4. North and South Korea
As if the sports didn't offer enough of their own drama, this year's games will take place in close proximity to a war border. Although an armistice between North and South Korea was signed in 1953, a formal peace has never been declared. That means the two countries are still technically at war, a fact that manifests itself in chronically frosty relations, sporadic assassination attempts, and the occasional armed skirmish. Recent talks have given hope for a peaceful February, with the North planning to send a delegation of athletes to Pyeongchang. Athletes from both countries will march side by side in the opening ceremony and the North and South will even field a joint women's hockey team. This could be the moment that Korea takes a huge step toward unification. Of course, North Korean dictator Kim Jong-un possesses a flair for the dramatic, so it is anybody's guess if the good vibes will last.

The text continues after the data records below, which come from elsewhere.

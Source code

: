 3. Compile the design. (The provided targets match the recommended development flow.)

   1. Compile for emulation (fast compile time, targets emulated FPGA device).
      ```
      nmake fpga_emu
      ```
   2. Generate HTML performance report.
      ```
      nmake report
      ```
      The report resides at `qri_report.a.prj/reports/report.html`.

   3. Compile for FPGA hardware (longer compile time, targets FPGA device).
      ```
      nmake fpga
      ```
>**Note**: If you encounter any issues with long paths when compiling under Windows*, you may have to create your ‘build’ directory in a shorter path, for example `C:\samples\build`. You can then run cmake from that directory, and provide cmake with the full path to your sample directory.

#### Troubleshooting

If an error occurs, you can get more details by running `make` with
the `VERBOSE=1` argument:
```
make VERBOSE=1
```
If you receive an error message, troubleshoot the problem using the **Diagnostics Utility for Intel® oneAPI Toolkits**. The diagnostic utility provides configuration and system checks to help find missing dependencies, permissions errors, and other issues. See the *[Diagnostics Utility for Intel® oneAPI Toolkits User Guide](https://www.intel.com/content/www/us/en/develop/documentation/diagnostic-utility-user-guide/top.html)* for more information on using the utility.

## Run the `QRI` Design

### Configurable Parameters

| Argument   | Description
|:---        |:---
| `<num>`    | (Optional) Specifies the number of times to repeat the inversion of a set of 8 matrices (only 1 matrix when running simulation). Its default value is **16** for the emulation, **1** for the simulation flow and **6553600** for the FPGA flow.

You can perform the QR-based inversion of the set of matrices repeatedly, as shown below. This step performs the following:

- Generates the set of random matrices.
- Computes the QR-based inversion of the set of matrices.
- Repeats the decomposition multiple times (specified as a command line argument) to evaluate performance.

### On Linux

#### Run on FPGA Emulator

5. Olympic Athletes From Russia
During previous opening ceremonies, you may have noticed a small contingent of independent athletes marching under the Olympic flag. Expect that group to be a lot more populated this year, specifically with Russians. That's because Team Russia has been banned from this year's competition in the wake of a massive doping scandal. Russian athletes who manage to pass their drug tests will be allowed to compete under the more neutral banner of "Olympic Athletes from Russia," but the International Olympic Committee has issued strict prohibitions against the Russian flag and national anthem. Still, expect high theatrics, clever workarounds, and alternative facts from triumphant Russians on the podium and in front of the press. This is already something of an Olympic tradition.